Rating: 5.0
## PI-2
### Solved in an unusual way - or how to spent a day on this challenge with a funny but time consuming attack.
#### Intro
We are given a google spreadsheet with basically 0 rights do do anything. But it imports a table from a different spreadsheet and displays the two columns A and B using the formula
`=QUERY(IMPORTRANGE("1MD4O3pFoQY59_YoW_ZzxRUg-rBgHFlAaYxnNABmqc3A","A:Z"),"SELECT Col1, Col2")`
After trying a bit of stuff (and not seeing the flag in the network traffic), I noticed probably the only thing we could do in the sheet: *Add a temporary filter* (`data -> filters`, then click on the filter icon in cell A1 and filter by condition)
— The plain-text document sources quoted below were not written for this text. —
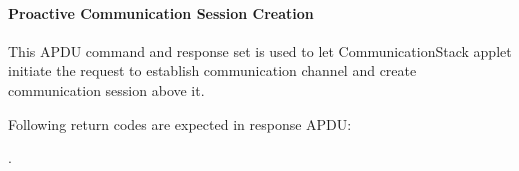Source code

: \documentclass[]{llncs}
\begin{document}
\begin{table}[!htbp]
\caption{Verify PIN response APDU}
\label{verify-response-apdu}
\end{table}

\paragraph{Proactive Communication Session Creation}
This APDU command and response set is used to let  CommunicationStack applet initiate the request to establish communication channel and create communication  session above  it.

\begin{table}[!htbp]
\caption{Trigger Session command APDU}
\label{trigger-session-apdu}
\end{table}

Following return codes are expected in response APDU:

.\begin{table}[!htbp]
\caption{Trigger Session Return Code}
\label{trigger-session-response-apdu}
\end{table}
\end{document}
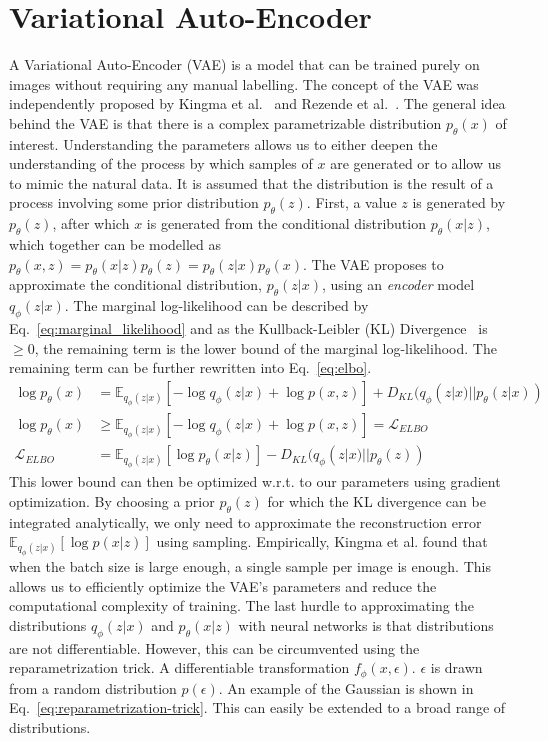 \section{Variational Auto-Encoder}
A Variational Auto-Encoder (VAE) is a model that can be trained purely on images without requiring any manual labelling. The concept of the VAE was independently proposed by Kingma et al.~\cite{kingma2014autoencodingvariationalbayes} and Rezende et al.~\cite{rezende2014stochastic}. The general idea behind the VAE is that there is a complex parametrizable distribution $p_\theta(x)$ of interest. Understanding the parameters allows us to either deepen the understanding of the process by which samples of $x$ are generated or to allow us to mimic the natural data. It is assumed that the distribution is the result of a process involving some prior distribution $p_\theta(z)$. First, a value $z$ is generated by $p_\theta(z)$, after which $x$ is generated from the conditional distribution $p_\theta(x | z)$, which together can be modelled as $p_\theta(x, z) = p_\theta(x|z)p_\theta(z) = p_\theta(z|x)p_\theta(x)$. The VAE proposes to approximate the conditional distribution, $p_\theta(z|x)$, using an \emph{encoder} model $q_\phi(z|x)$. The marginal log-likelihood can be described by Eq.~\ref{eq:marginal_likelihood} and as the Kullback-Leibler (KL) Divergence~\cite{kullback1951information} is $\geq 0$, the remaining term is the lower bound of the marginal log-likelihood. The remaining term can be further rewritten into Eq.~\ref{eq:elbo}.
\begin{subequations}
    \begin{align}
        \log p_\theta(x)   & = \mathbb{E}_{q_{\phi}(z|x)}[-\log q_\phi(z|x) + \log p(x,z)] + D_{KL}(q_{\phi}(z|x) || p_\theta(z|x))\label{eq:marginal_likelihood} \\
        \log p_\theta(x)   & \geq \mathbb{E}_{q_{\phi}(z|x)}[-\log q_\phi(z|x) + \log p(x,z)] = \mathcal{L}_{ELBO}                                                \\
        \mathcal{L}_{ELBO} & = \mathbb{E}_{q_{\phi}(z|x)}[\log p_\theta(x|z)] - D_{KL}(q_{\phi}(z|x) || p_\theta(z))\label{eq:elbo}
    \end{align}
\end{subequations}
This lower bound can then be optimized w.r.t. to our parameters using gradient optimization. By choosing a prior $p_\theta(z)$ for which the KL divergence can be integrated analytically, we only need to approximate the reconstruction error $\mathbb{E}_{q_{\phi}(z|x)}[\log p(x|z)]$ using sampling. Empirically, Kingma et al. found that when the batch size is large enough, a single sample per image is enough. This allows us to efficiently optimize the VAE's parameters and reduce the computational complexity of training. The last hurdle to approximating the distributions $q_{\phi}(z | x)$ and $p_{\theta}(x | z)$ with neural networks is that distributions are not differentiable. However, this can be circumvented using the reparametrization trick. A differentiable transformation $f_\phi(x, \epsilon)$. $\epsilon$ is drawn from a random distribution $p(\epsilon)$. An example of the Gaussian is shown in Eq.~\ref{eq:reparametrization-trick}. This can easily be extended to a broad range of distributions.
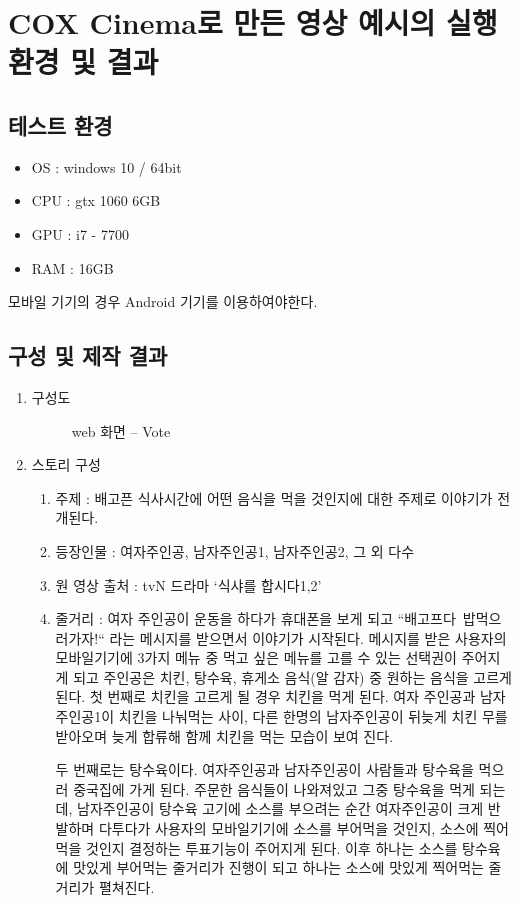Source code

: \documentclass[chapter,oneside]{oblivoir}
\newcommand{\spec}{
    \begin{itemize}
        \item OS : windows 10 / 64bit
        \item CPU : gtx 1060 6GB
        \item GPU : i7 - 7700
        \item RAM : 16GB
    \end{itemize}
    }
\begin{document}
\newpage

\section{ COX Cinema로 만든 영상 예시의 실행환경 및 결과 }

\subsection{테스트 환경 }
\spec
모바일 기기의 경우 Android 기기를 이용하여야한다.

\subsection{ 구성 및 제작 결과}

\begin{enumerate}

\item 구성도

\begin{figure}[h!]
\centering
\caption{web 화면 – Vote}
\end{figure} 

\item 스토리 구성

    \begin{enumerate}%

        \item 주제 : 배고픈 식사시간에 어떤 음식을 먹을 것인지에 대한 주제로 이야기가 전개된다.  
        \item 등장인물 : 여자주인공, 남자주인공1, 남자주인공2, 그 외 다수
        \item 원 영상 출처 : tvN 드라마 ‘식샤를 합시다1,2’ 

        \item 줄거리 : 여자 주인공이 운동을 하다가 휴대폰을 보게 되고 “배고프다~밥먹으러가자!“ 라는 메시지를 받으면서 이야기가 시작된다. 메시지를 받은 사용자의 모바일기기에 3가지 메뉴 중 먹고 싶은 메뉴를 고를 수 있는 선택권이 주어지게 되고 주인공은 치킨, 탕수육, 휴게소 음식(알 감자) 중 원하는 음식을 고르게 된다. 첫 번째로 치킨을 고르게 될 경우 치킨을 먹게 된다. 여자 주인공과 남자주인공1이 치킨을 나눠먹는 사이, 다른 한명의 남자주인공이 뒤늦게 치킨 무를 받아오며 늦게 합류해 함께 치킨을 먹는 모습이 보여 진다. 

    두 번째로는 탕수육이다. 여자주인공과 남자주인공이 사람들과 탕수육을 먹으러 중국집에 가게 된다. 주문한 음식들이 나와져있고 그중 탕수육을 먹게 되는데, 남자주인공이 탕수육 고기에 소스를 부으려는 순간 여자주인공이 크게 반발하며 다투다가 사용자의 모바일기기에 소스를 부어먹을 것인지, 소스에 찍어먹을 것인지 결정하는 투표기능이 주어지게 된다. 이후 하나는 소스를 탕수육에 맛있게 부어먹는 줄거리가 진행이 되고 하나는 소스에 맛있게 찍어먹는 줄거리가 펼쳐진다. 


\end{enumerate}
\end{enumerate}
\end{document}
#### Basic Filter Approach
There are 10 rows with digits 0 to 9 and we can apply filters like *Show only rows, where the value equals XXX*.
For XXX, we can put any formula. Lets say `=1+3`. Only row 6 with value 4 is shown, because the others do not match the value 4. Without knowing the result of `1+3`, the filter shows us the result (4). Right, we could add the two values by ourself, but we can plug in differnt formulas with unknown results and the filter shows us exactly the correct answer (assuming the result is a single digit, but we will improve this later). (If no digits matches, nothing is shown, there it helps to use *greater / less* filters to debug.
#### Exploit the Filters
*Longer numbers*: Lets say, we want to know the value of X(), but it is a number with 2 digits, we need 2 queries:
1. `=MOD(X(), 10)` MOD ist modulo, so the filter displays the one row, that matches the reminder when dividing X() by 10. So, if X() is 34, we get 4.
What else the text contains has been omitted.